The largest military space commitment in Germany’s postwar history and one of the most significant in Europe is the Bundeswehr’s €35 billion (approximately $41 billion) space expenditure, which will be distributed among space-related defense projects by 2030. The magnitude of the figure illustrates how seriously Berlin takes the threat picture: China’s continuous development of anti-satellite weapons and electronic warfare capabilities,
Along with Russia’s proven ability to jam GPS signals and carry out cyberattacks on satellite infrastructure, have created a security environment where Germany’s current reliance on non-European satellite services, such as SpaceX’s Starlink, is no longer acceptable as a permanent condition. Each of the five pillars that make up the program’s framework addresses a distinct aspect of the vulnerability.
Anyone who has followed the European defense discourse since Russia started its full-scale invasion of Ukraine in 2022 will find the satellite redundancy pillar to be the easiest to understand. In order to provide sovereign military communication capability independent of an American commercial provider whose terms of service and political reliability cannot be guaranteed by treaty, Germany is commissioning a networked military satellite constellation through OHB, Airbus, and Rheinmetall, companies with established space hardware experience and German industrial roots.
The case has been made more clearer by the Starlink dependency that European military strategists have been secretly uneasy about since Ukrainian forces became so obviously dependent on the service. Germany is developing a substitute. The construction schedule is ambitious. The deadline of 2030 can still apply. This window may also be extended by satellite constellation construction, which has a history of consistently going over budget and behind schedule.

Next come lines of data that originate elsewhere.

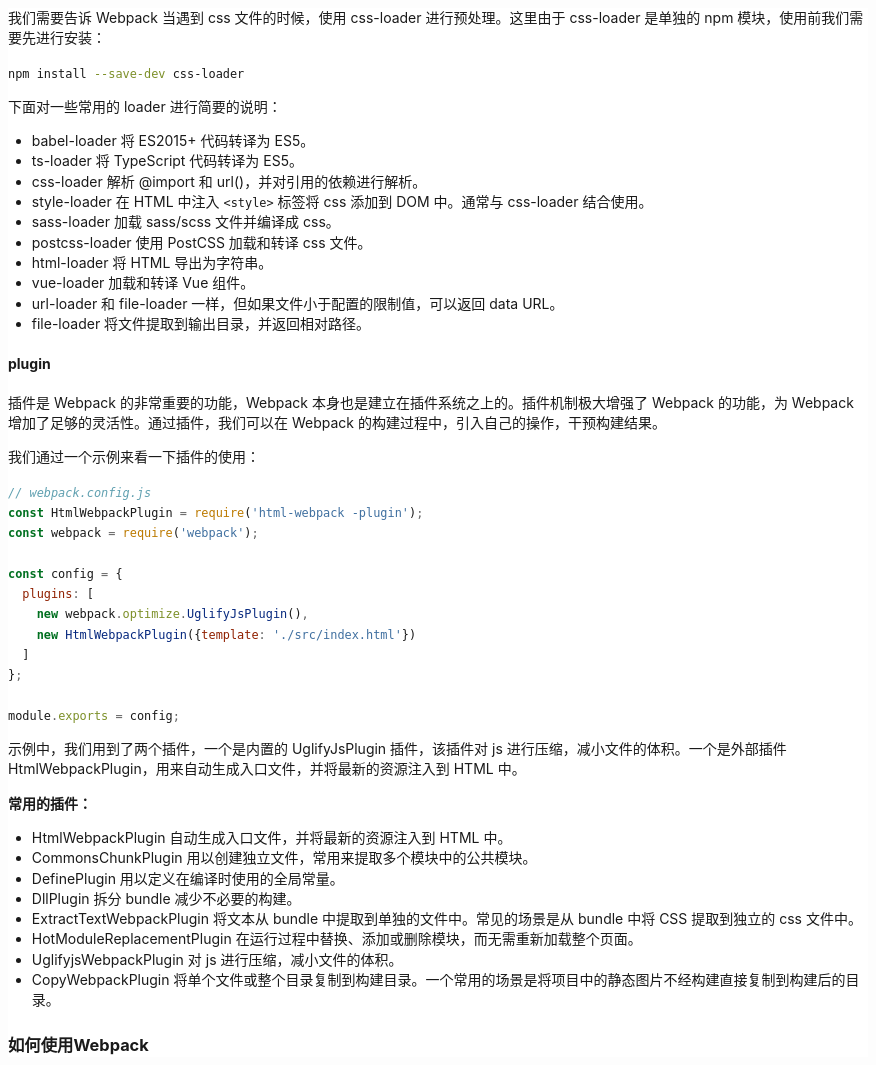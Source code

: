 我们需要告诉 Webpack 当遇到 css 文件的时候，使用 css-loader 进行预处理。这里由于 css-loader 是单独的 npm 模块，使用前我们需要先进行安装：

```sh
npm install --save-dev css-loader
```

下面对一些常用的 loader 进行简要的说明：

- babel-loader 将 ES2015+ 代码转译为 ES5。
- ts-loader 将 TypeScript 代码转译为 ES5。
- css-loader 解析 @import 和 url()，并对引用的依赖进行解析。
- style-loader 在 HTML 中注入 `<style>` 标签将 css 添加到 DOM 中。通常与 css-loader 结合使用。
- sass-loader 加载 sass/scss 文件并编译成 css。
- postcss-loader 使用 PostCSS 加载和转译 css 文件。
- html-loader 将 HTML 导出为字符串。
- vue-loader 加载和转译 Vue 组件。
- url-loader 和 file-loader 一样，但如果文件小于配置的限制值，可以返回 data URL。
- file-loader 将文件提取到输出目录，并返回相对路径。

#### plugin

插件是 Webpack 的非常重要的功能，Webpack 本身也是建立在插件系统之上的。插件机制极大增强了 Webpack 的功能，为 Webpack 增加了足够的灵活性。通过插件，我们可以在 Webpack 的构建过程中，引入自己的操作，干预构建结果。

我们通过一个示例来看一下插件的使用：

```js
// webpack.config.js
const HtmlWebpackPlugin = require('html-webpack -plugin');
const webpack = require('webpack');

const config = {
  plugins: [
    new webpack.optimize.UglifyJsPlugin(),
    new HtmlWebpackPlugin({template: './src/index.html'})
  ]
};

module.exports = config;
```

示例中，我们用到了两个插件，一个是内置的 UglifyJsPlugin 插件，该插件对 js 进行压缩，减小文件的体积。一个是外部插件 HtmlWebpackPlugin，用来自动生成入口文件，并将最新的资源注入到 HTML 中。

**常用的插件：**

- HtmlWebpackPlugin 自动生成入口文件，并将最新的资源注入到 HTML 中。
- CommonsChunkPlugin 用以创建独立文件，常用来提取多个模块中的公共模块。
- DefinePlugin 用以定义在编译时使用的全局常量。
- DllPlugin 拆分 bundle 减少不必要的构建。
- ExtractTextWebpackPlugin 将文本从 bundle 中提取到单独的文件中。常见的场景是从 bundle 中将 CSS 提取到独立的 css 文件中。
- HotModuleReplacementPlugin 在运行过程中替换、添加或删除模块，而无需重新加载整个页面。
- UglifyjsWebpackPlugin 对 js 进行压缩，减小文件的体积。
- CopyWebpackPlugin 将单个文件或整个目录复制到构建目录。一个常用的场景是将项目中的静态图片不经构建直接复制到构建后的目录。

### 如何使用Webpack
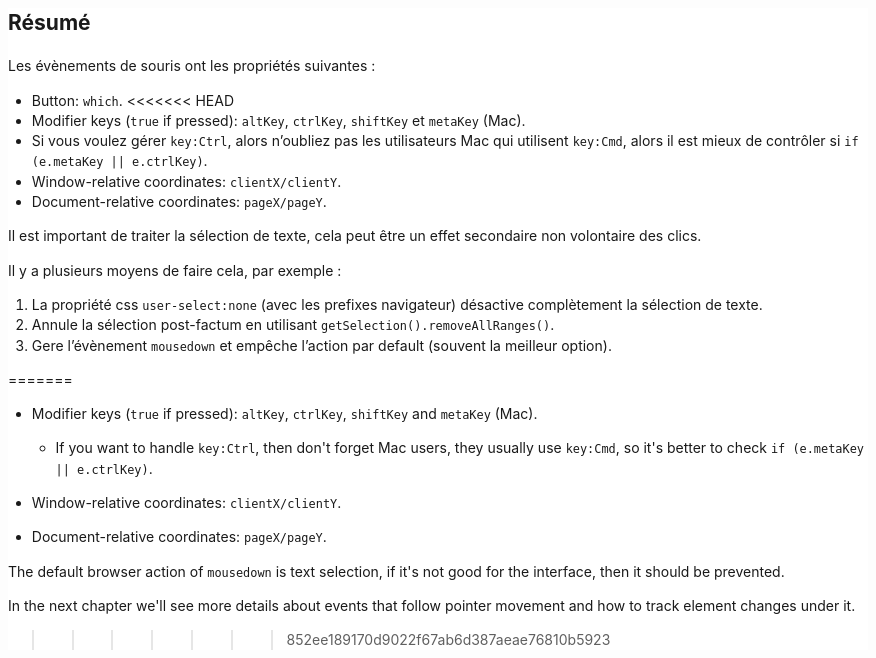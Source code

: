 ## Résumé 

Les évènements de souris ont les propriétés suivantes :

- Button: `which`.
<<<<<<< HEAD
- Modifier keys (`true` if pressed): `altKey`, `ctrlKey`, `shiftKey` et  `metaKey` (Mac).
- Si vous voulez gérer `key:Ctrl`, alors n’oubliez pas les utilisateurs Mac qui utilisent `key:Cmd`, alors il est mieux de contrôler si `if (e.metaKey || e.ctrlKey)`.
- Window-relative coordinates: `clientX/clientY`.
- Document-relative coordinates: `pageX/pageY`.


Il est important de traiter la sélection de texte, cela peut être un effet secondaire non volontaire des clics.

Il y a plusieurs moyens de faire cela, par exemple : 
1. La propriété css  `user-select:none` (avec les prefixes navigateur) désactive complètement la sélection de texte.
2. Annule la sélection post-factum en utilisant `getSelection().removeAllRanges()`.
3. Gere l’évènement `mousedown` et empêche l’action par default (souvent la meilleur option).

=======
- Modifier keys (`true` if pressed): `altKey`, `ctrlKey`, `shiftKey` and `metaKey` (Mac).
  - If you want to handle `key:Ctrl`, then don't forget Mac users, they usually use `key:Cmd`, so it's better to check `if (e.metaKey || e.ctrlKey)`.

- Window-relative coordinates: `clientX/clientY`.
- Document-relative coordinates: `pageX/pageY`.

The default browser action of `mousedown` is text selection, if it's not good for the interface, then it should be prevented.

In the next chapter we'll see more details about events that follow pointer movement and how to track element changes under it.
>>>>>>> 852ee189170d9022f67ab6d387aeae76810b5923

Although they don’t make as much news, the cyber security and space situational awareness pillars are likely to have a greater direct impact on regular military operations. While the new constellation is being constructed, work can be done to harden current satellites against jamming and data disruption, which addresses weaknesses now present in systems Germany presently uses.
The near-term reward is more predictable because the ground-based radar and telescope enhancements for detecting debris and monitoring orbital risks similarly enhance a capacity Germany already has rather than starting from scratch. The most external cooperation is needed for the launch capability pillar; Germany cannot obtain on-demand launch access without new national infrastructure or European partners, both of which take time.

As this program develops, it seems as though German defense policy is undergoing a change that its political culture has always been hesitant to hasten. Real spending commitments have resulted from the Zeitenwende, the change in defense posture that Chancellor Scholz announced following Ukraine, but the conversion of those pledges into operational capacity has occasionally trailed behind the rhetoric.
Compared to numerous German defense declarations that came before it, the space investment is more structurally concrete with its designated industry partners, specified pillars, and 2030 timeframe. Whether the institutional apparatus can match the ambition on time is still up for debate. However, treating orbit as a sovereign operational domain instead of a borrowed one is a big change in and of itself, and €35 billion shows Germany is committed to seeing it through.